The Western Cape High Court has dismissed the SABC's leave to appeal a ruling against Hlaudi Motsoeneng.

The SABC is a public body and its decisions about services and goods are open to review, the Western Cape High Court said in a ruling on Tuesday.

The court rejected the public broadcaster's argument that Hlaudi Motsoeneng's appointment was an internal matter, and not an exercise of public power that could be challenged in court. It dismissed with costs the SABC's application for leave to appeal its earlier ruling on Motsoeneng's appointment as group executive of corporate affairs.

The DA applied to have Motsoeneng's appointment as group executive for corporate affairs set aside and the court ruled in December that he could not go to work in any capacity at the SABC, pending the findings of a new disciplinary inquiry or a court review of parts of former public protector Thuli Madonsela's report on his conduct, which was released in February 2014.

Her findings included that he lied about his qualifications.

Motsoeneng was removed as chief operating officer (COO) after the Supreme Court of Appeal in September rejected his bid to appeal the Western Cape High Court's November 2015 ruling declaring his appointment irrational and setting it aside.

The court ruled in December that his appointment was unlawful and that he could not hold any position at the broadcaster, unless a Public Protector's 2014 report on his appointment as chief executive officer was overturned, or a new disciplinary inquiry cleared him.

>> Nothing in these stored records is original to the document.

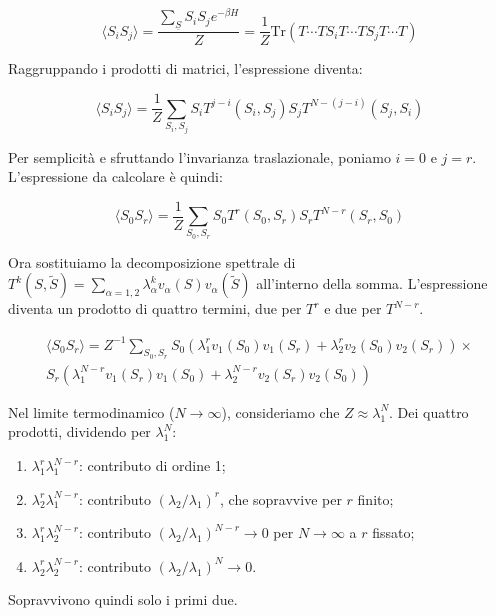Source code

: \begin{equation}
\langle S_i S_j \rangle = \frac{\sum_{\underline{S}} S_i S_j e^{-\beta H}}{Z} = \frac{1}{Z} \text{Tr} \left( T \cdots T S_i T \cdots T S_j T \cdots T \right)
\end{equation}

Raggruppando i prodotti di matrici, l'espressione diventa:

\begin{equation}
\langle S_i S_j \rangle = \frac{1}{Z} \sum_{S_i, S_j} S_i T^{j-i}(S_i, S_j) S_j T^{N-(j-i)}(S_j, S_i)
\end{equation}

Per semplicità e sfruttando l'invarianza traslazionale, poniamo $i=0$ e $j=r$. L'espressione da calcolare è quindi:

\begin{equation}
\langle S_0 S_r \rangle = \frac{1}{Z} \sum_{S_0, S_r} S_0 T^r(S_0, S_r) S_r T^{N-r}(S_r, S_0)
\end{equation}

Ora sostituiamo la decomposizione spettrale di $T^k(S, \tilde{S}) = \sum_{\alpha=1,2} \lambda_\alpha^k v_\alpha(S) v_\alpha(\tilde{S})$ all'interno della somma. L'espressione diventa un prodotto di quattro termini, due per $T^r$ e due per $T^{N-r}$.

\begin{equation}
\begin{split}
\langle S_0 S_r \rangle = Z^{-1} \sum_{S_0, S_r} S_0 \left( \lambda_1^r v_1(S_0)v_1(S_r) + \lambda_2^r v_2(S_0)v_2(S_r) \right) \times \\
S_r \left( \lambda_1^{N-r} v_1(S_r)v_1(S_0) + \lambda_2^{N-r} v_2(S_r)v_2(S_0) \right)
\end{split}
\end{equation}

Nel limite termodinamico ($N \to \infty$), consideriamo che $Z \approx \lambda_1^N$. Dei quattro prodotti, dividendo per $\lambda_1^N$:
\begin{enumerate}
    \item $\lambda_1^r \lambda_1^{N-r}$: contributo di ordine 1;
    \item $\lambda_2^r \lambda_1^{N-r}$: contributo $(\lambda_2/\lambda_1)^r$, che sopravvive per $r$ finito;
    \item $\lambda_1^r \lambda_2^{N-r}$: contributo $(\lambda_2/\lambda_1)^{N-r} \to 0$ per $N \to \infty$ a $r$ fissato;
    \item $\lambda_2^r \lambda_2^{N-r}$: contributo $(\lambda_2/\lambda_1)^{N} \to 0$.
\end{enumerate}
Sopravvivono quindi solo i primi due.


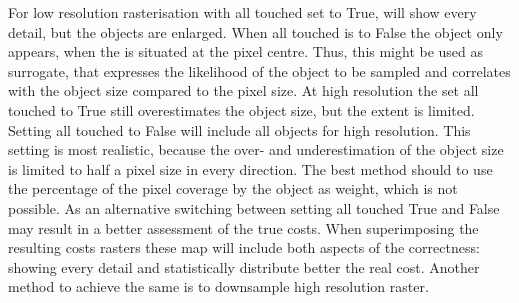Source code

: 	



For low resolution rasterisation with all touched set to True, will show every detail, but the objects are enlarged.
When all touched is to False the object only appears, when the is situated at the pixel centre.
Thus, this might be used as surrogate, that expresses the likelihood of the object to be sampled and correlates with the object size  compared to the pixel size.
At high resolution the set all touched to True still overestimates the object size, but the extent is limited.
Setting all touched to False will include all objects for high resolution.
This setting is most realistic, because the over- and underestimation of the object size is limited to half a pixel size in every direction.
The best method should to use the percentage of the pixel coverage by the object as weight, which is not possible.
As an alternative switching between setting all touched True and False may result in a better assessment of the true costs.
When superimposing the resulting costs rasters these map will include both aspects of the correctness: showing every detail and statistically distribute better the real cost.
Another method to achieve the same is to downsample high resolution raster.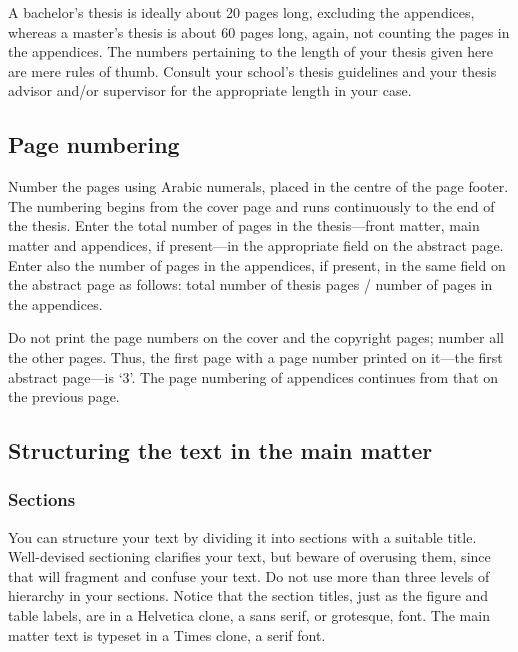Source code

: \documentclass[english, 12pt, a4paper, elec, utf8, a-2b, online]{aaltothesis}
\begin{document}
A bachelor’s thesis is ideally about 20 pages long, excluding the appendices, 
whereas a master’s thesis is about 60 pages long, again, not counting the pages
in the appendices. The numbers pertaining to the length of your thesis given
here are mere rules of thumb. Consult your school’s thesis guidelines and your 
thesis advisor and/or supervisor for the appropriate length in your case.


\subsection{Page numbering}
Number the pages using Arabic numerals, placed in the centre of the page footer.
The numbering begins from the cover page and runs continuously to the end of the 
thesis. Enter the total number of pages in the thesis---front matter, main
matter and appendices, if present---in the appropriate field on the abstract
page. Enter also the number of pages in the appendices, if present, in the same 
field on the abstract page as follows: total number of thesis pages / number of 
pages in the appendices.

Do not print the page numbers on the cover and the copyright pages; number all
the other pages. Thus, the first page with a page number printed on it---the
first abstract page---is ‘3’. The page numbering of appendices continues from
that on the previous page.


\subsection{Structuring the text in the main matter}
\subsubsection{Sections}

You can structure your text by dividing it into sections with a suitable title. 
Well-devised sectioning clarifies your text, but beware of overusing them, since 
that will fragment and confuse your text. Do not use more than three levels of 
hierarchy in your sections. Notice that the section titles, just as the figure
and table labels, are in a Helvetica clone, a sans serif, or grotesque, font. 
The main matter text is typeset in a Times clone, a serif font.
\end{document}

The Democratic Alliance, which brought the initial application against the SABC, welcomed the ruling. "This is a victory for the rule of law and a positive step toward restoring the integrity and independence of the SABC," said party chairperson James Selfe.

Last week, Stephan du Toit, for the SABC, had argued that the public had no interest in the staffing of the public broadcaster.

Judges Andre Le Grange and Owen Rogers differed in their ruling. "The procurement of services and goods by public bodies undoubtedly constitutes administrative action... it is common cause that the SABC is a public body which exists in the public interest."

They found there was no reasonable prospect of another court reaching different conclusions.

Du Toit had also argued that the judgment would set an important precedent, opening up the floodgates for court challenges. "It would allow, in future, outsiders to interfere with the employment policies of any state department or any organ of state," he said at the time.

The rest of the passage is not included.